[Task to carry out]:
Nothing but the lines from the one containing "fundamental da hereditariedade" through the end of the data below may appear in the response, each one exact.

--- Material for this exercise Enclosed Below ---

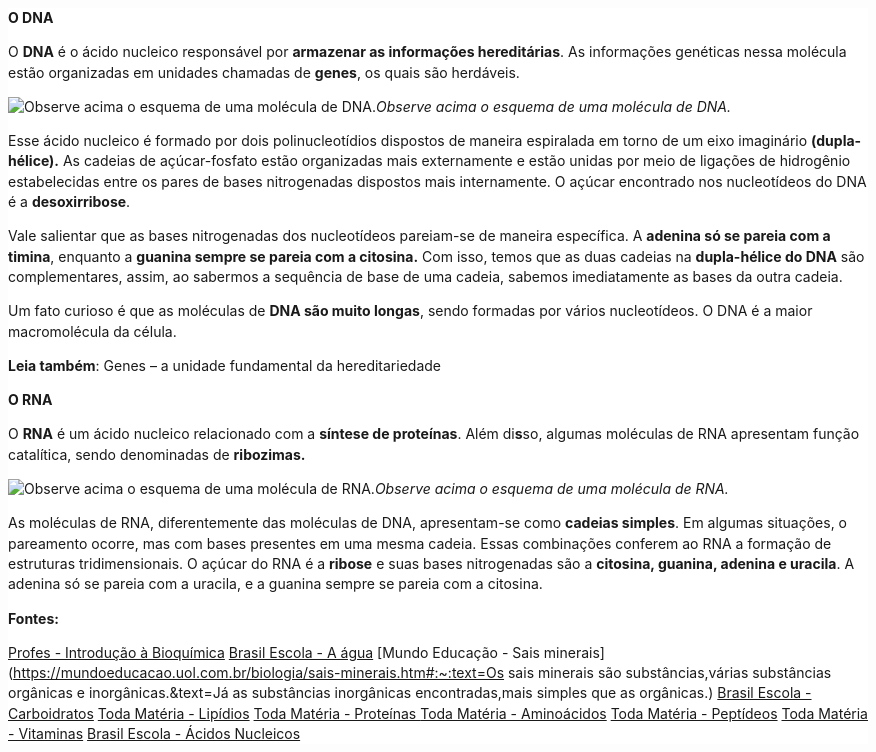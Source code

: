 **O DNA**

O **DNA** é o ácido nucleico responsável por **armazenar as informações hereditárias**. As informações genéticas nessa molécula estão organizadas em unidades chamadas de **genes**, os quais são herdáveis.

![Observe acima o esquema de uma molécula de DNA.](https://static.planejativo.com/uploads/novas/bbd4b36529a369d39b890c912082f50e.jpg)*Observe acima o esquema de uma molécula de DNA.*

Esse ácido nucleico é formado por dois polinucleotídios dispostos de maneira espiralada em torno de um eixo imaginário **(dupla-hélice).** As cadeias de açúcar-fosfato estão organizadas mais externamente e estão unidas por meio de ligações de hidrogênio estabelecidas entre os pares de bases nitrogenadas dispostos mais internamente. O açúcar encontrado nos nucleotídeos do DNA é a **desoxirribose**.

Vale salientar que as bases nitrogenadas dos nucleotídeos pareiam-se de maneira específica. A **adenina só se pareia com a timina**, enquanto a **guanina sempre se pareia com a citosina.** Com isso, temos que as duas cadeias na **dupla-hélice do DNA** são complementares, assim, ao sabermos a sequência de base de uma cadeia, sabemos imediatamente as bases da outra cadeia.

Um fato curioso é que as moléculas de **DNA são muito longas**, sendo formadas por vários nucleotídeos. O DNA é a maior macromolécula da célula.

**Leia também**: Genes – a unidade fundamental da hereditariedade

**O RNA**

O **RNA** é um ácido nucleico relacionado com a **síntese de proteínas**. Além di**s**so, algumas moléculas de RNA apresentam função catalítica, sendo denominadas de **ribozimas.**

![Observe acima o esquema de uma molécula de RNA.](https://static.planejativo.com/uploads/novas/5f51550fc8d32fa0ff552fac5940f98a.jpg)*Observe acima o esquema de uma molécula de RNA.*

As moléculas de RNA, diferentemente das moléculas de DNA, apresentam-se como **cadeias simples**. Em algumas situações, o pareamento ocorre, mas com bases presentes em uma mesma cadeia. Essas combinações conferem ao RNA a formação de estruturas tridimensionais. O açúcar do RNA é a **ribose** e suas bases nitrogenadas são a **citosina, guanina, adenina e uracila**. A adenina só se pareia com a uracila, e a guanina sempre se pareia com a citosina.







**Fontes:**

[Profes - Introdução à Bioquímica](https://profes.com.br/Solange_G._L._Fonseca/blog/introducao-a-bioquimica)
[Brasil Escola - A água](https://brasilescola.uol.com.br/biologia/a-agua.htm)
[Mundo Educação - Sais minerais](https://mundoeducacao.uol.com.br/biologia/sais-minerais.htm#:~:text=Os sais minerais são substâncias,várias substâncias orgânicas e inorgânicas.&text=Já as substâncias inorgânicas encontradas,mais simples que as orgânicas.)
[Brasil Escola - Carboidratos](https://brasilescola.uol.com.br/biologia/carboidratos.htm)
[Toda Matéria - Lipídios](https://www.todamateria.com.br/o-que-sao-lipidios-funcoes-e-tipos/)
[Toda Matéria - Proteínas  ](https://www.todamateria.com.br/proteinas/)
[Toda Matéria - Aminoácidos](https://www.todamateria.com.br/aminoacidos/)
[Toda Matéria - Peptídeos](https://www.todamateria.com.br/peptideos-e-ligacoes-peptidicas/)
[Toda Matéria - Vitaminas](https://www.todamateria.com.br/vitaminas/)
[Brasil Escola - Ácidos Nucleicos ](https://brasilescola.uol.com.br/biologia/acidos-nucleicos.htm)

--- End of Enclosed Material for this exercise ---

[Exercise result]:
**Leia também**: Genes – a unidade fundamental da hereditariedade

**O RNA**

O **RNA** é um ácido nucleico relacionado com a **síntese de proteínas**. Além di**s**so, algumas moléculas de RNA apresentam função catalítica, sendo denominadas de **ribozimas.**

![Observe acima o esquema de uma molécula de RNA.](https://static.planejativo.com/uploads/novas/5f51550fc8d32fa0ff552fac5940f98a.jpg)*Observe acima o esquema de uma molécula de RNA.*

As moléculas de RNA, diferentemente das moléculas de DNA, apresentam-se como **cadeias simples**. Em algumas situações, o pareamento ocorre, mas com bases presentes em uma mesma cadeia. Essas combinações conferem ao RNA a formação de estruturas tridimensionais. O açúcar do RNA é a **ribose** e suas bases nitrogenadas são a **citosina, guanina, adenina e uracila**. A adenina só se pareia com a uracila, e a guanina sempre se pareia com a citosina.







**Fontes:**

[Profes - Introdução à Bioquímica](https://profes.com.br/Solange_G._L._Fonseca/blog/introducao-a-bioquimica)
[Brasil Escola - A água](https://brasilescola.uol.com.br/biologia/a-agua.htm)
[Mundo Educação - Sais minerais](https://mundoeducacao.uol.com.br/biologia/sais-minerais.htm#:~:text=Os sais minerais são substâncias,várias substâncias orgânicas e inorgânicas.&text=Já as substâncias inorgânicas encontradas,mais simples que as orgânicas.)
[Brasil Escola - Carboidratos](https://brasilescola.uol.com.br/biologia/carboidratos.htm)
[Toda Matéria - Lipídios](https://www.todamateria.com.br/o-que-sao-lipidios-funcoes-e-tipos/)
[Toda Matéria - Proteínas  ](https://www.todamateria.com.br/proteinas/)
[Toda Matéria - Aminoácidos](https://www.todamateria.com.br/aminoacidos/)
[Toda Matéria - Peptídeos](https://www.todamateria.com.br/peptideos-e-ligacoes-peptidicas/)
[Toda Matéria - Vitaminas](https://www.todamateria.com.br/vitaminas/)
[Brasil Escola - Ácidos Nucleicos ](https://brasilescola.uol.com.br/biologia/acidos-nucleicos.htm)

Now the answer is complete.